- _Dataset_:
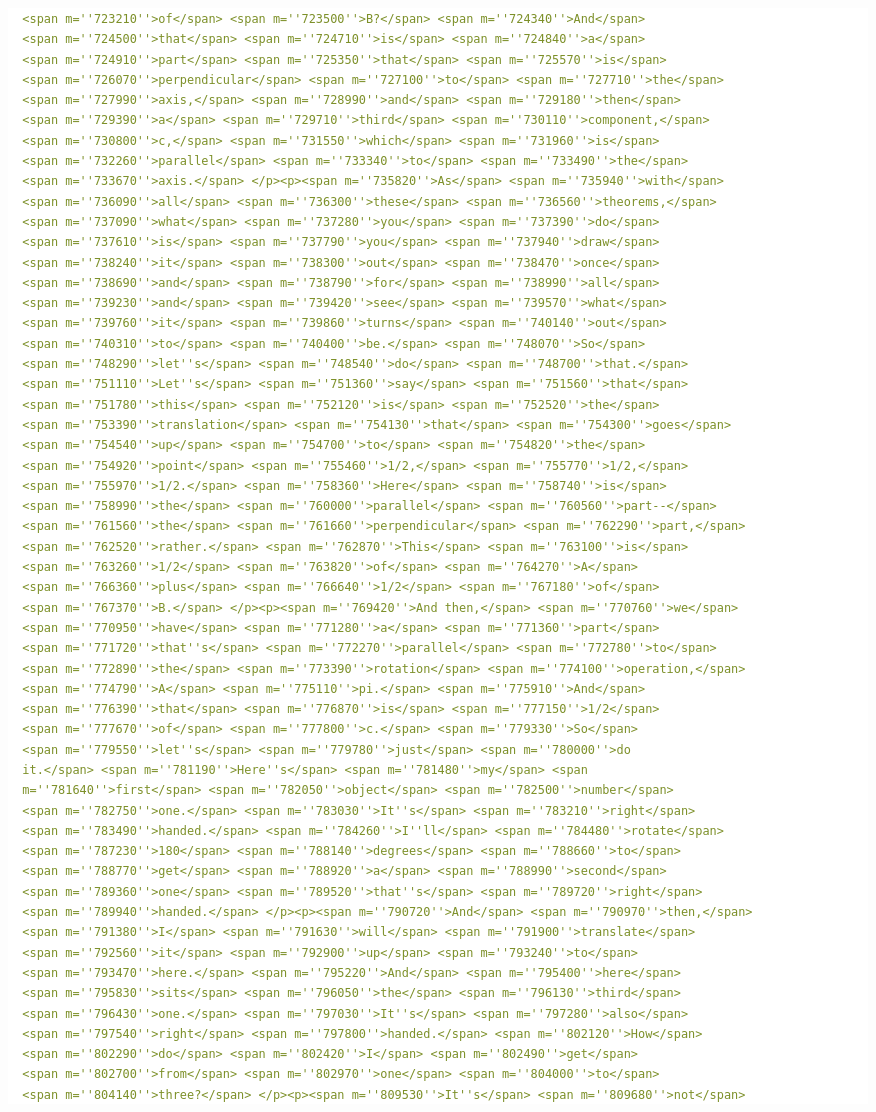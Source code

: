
 ```yaml
  <span m=''723210''>of</span> <span m=''723500''>B?</span> <span m=''724340''>And</span>
  <span m=''724500''>that</span> <span m=''724710''>is</span> <span m=''724840''>a</span>
  <span m=''724910''>part</span> <span m=''725350''>that</span> <span m=''725570''>is</span>
  <span m=''726070''>perpendicular</span> <span m=''727100''>to</span> <span m=''727710''>the</span>
  <span m=''727990''>axis,</span> <span m=''728990''>and</span> <span m=''729180''>then</span>
  <span m=''729390''>a</span> <span m=''729710''>third</span> <span m=''730110''>component,</span>
  <span m=''730800''>c,</span> <span m=''731550''>which</span> <span m=''731960''>is</span>
  <span m=''732260''>parallel</span> <span m=''733340''>to</span> <span m=''733490''>the</span>
  <span m=''733670''>axis.</span> </p><p><span m=''735820''>As</span> <span m=''735940''>with</span>
  <span m=''736090''>all</span> <span m=''736300''>these</span> <span m=''736560''>theorems,</span>
  <span m=''737090''>what</span> <span m=''737280''>you</span> <span m=''737390''>do</span>
  <span m=''737610''>is</span> <span m=''737790''>you</span> <span m=''737940''>draw</span>
  <span m=''738240''>it</span> <span m=''738300''>out</span> <span m=''738470''>once</span>
  <span m=''738690''>and</span> <span m=''738790''>for</span> <span m=''738990''>all</span>
  <span m=''739230''>and</span> <span m=''739420''>see</span> <span m=''739570''>what</span>
  <span m=''739760''>it</span> <span m=''739860''>turns</span> <span m=''740140''>out</span>
  <span m=''740310''>to</span> <span m=''740400''>be.</span> <span m=''748070''>So</span>
  <span m=''748290''>let''s</span> <span m=''748540''>do</span> <span m=''748700''>that.</span>
  <span m=''751110''>Let''s</span> <span m=''751360''>say</span> <span m=''751560''>that</span>
  <span m=''751780''>this</span> <span m=''752120''>is</span> <span m=''752520''>the</span>
  <span m=''753390''>translation</span> <span m=''754130''>that</span> <span m=''754300''>goes</span>
  <span m=''754540''>up</span> <span m=''754700''>to</span> <span m=''754820''>the</span>
  <span m=''754920''>point</span> <span m=''755460''>1/2,</span> <span m=''755770''>1/2,</span>
  <span m=''755970''>1/2.</span> <span m=''758360''>Here</span> <span m=''758740''>is</span>
  <span m=''758990''>the</span> <span m=''760000''>parallel</span> <span m=''760560''>part--</span>
  <span m=''761560''>the</span> <span m=''761660''>perpendicular</span> <span m=''762290''>part,</span>
  <span m=''762520''>rather.</span> <span m=''762870''>This</span> <span m=''763100''>is</span>
  <span m=''763260''>1/2</span> <span m=''763820''>of</span> <span m=''764270''>A</span>
  <span m=''766360''>plus</span> <span m=''766640''>1/2</span> <span m=''767180''>of</span>
  <span m=''767370''>B.</span> </p><p><span m=''769420''>And then,</span> <span m=''770760''>we</span>
  <span m=''770950''>have</span> <span m=''771280''>a</span> <span m=''771360''>part</span>
  <span m=''771720''>that''s</span> <span m=''772270''>parallel</span> <span m=''772780''>to</span>
  <span m=''772890''>the</span> <span m=''773390''>rotation</span> <span m=''774100''>operation,</span>
  <span m=''774790''>A</span> <span m=''775110''>pi.</span> <span m=''775910''>And</span>
  <span m=''776390''>that</span> <span m=''776870''>is</span> <span m=''777150''>1/2</span>
  <span m=''777670''>of</span> <span m=''777800''>c.</span> <span m=''779330''>So</span>
  <span m=''779550''>let''s</span> <span m=''779780''>just</span> <span m=''780000''>do
  it.</span> <span m=''781190''>Here''s</span> <span m=''781480''>my</span> <span
  m=''781640''>first</span> <span m=''782050''>object</span> <span m=''782500''>number</span>
  <span m=''782750''>one.</span> <span m=''783030''>It''s</span> <span m=''783210''>right</span>
  <span m=''783490''>handed.</span> <span m=''784260''>I''ll</span> <span m=''784480''>rotate</span>
  <span m=''787230''>180</span> <span m=''788140''>degrees</span> <span m=''788660''>to</span>
  <span m=''788770''>get</span> <span m=''788920''>a</span> <span m=''788990''>second</span>
  <span m=''789360''>one</span> <span m=''789520''>that''s</span> <span m=''789720''>right</span>
  <span m=''789940''>handed.</span> </p><p><span m=''790720''>And</span> <span m=''790970''>then,</span>
  <span m=''791380''>I</span> <span m=''791630''>will</span> <span m=''791900''>translate</span>
  <span m=''792560''>it</span> <span m=''792900''>up</span> <span m=''793240''>to</span>
  <span m=''793470''>here.</span> <span m=''795220''>And</span> <span m=''795400''>here</span>
  <span m=''795830''>sits</span> <span m=''796050''>the</span> <span m=''796130''>third</span>
  <span m=''796430''>one.</span> <span m=''797030''>It''s</span> <span m=''797280''>also</span>
  <span m=''797540''>right</span> <span m=''797800''>handed.</span> <span m=''802120''>How</span>
  <span m=''802290''>do</span> <span m=''802420''>I</span> <span m=''802490''>get</span>
  <span m=''802700''>from</span> <span m=''802970''>one</span> <span m=''804000''>to</span>
  <span m=''804140''>three?</span> </p><p><span m=''809530''>It''s</span> <span m=''809680''>not</span>
```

- _Exercise prompt_:
The string "third" marks the lines to copy; report each of them from the data above.

- _Answer for the task_:
  <span m=''729390''>a</span> <span m=''729710''>third</span> <span m=''730110''>component,</span>
  <span m=''795830''>sits</span> <span m=''796050''>the</span> <span m=''796130''>third</span>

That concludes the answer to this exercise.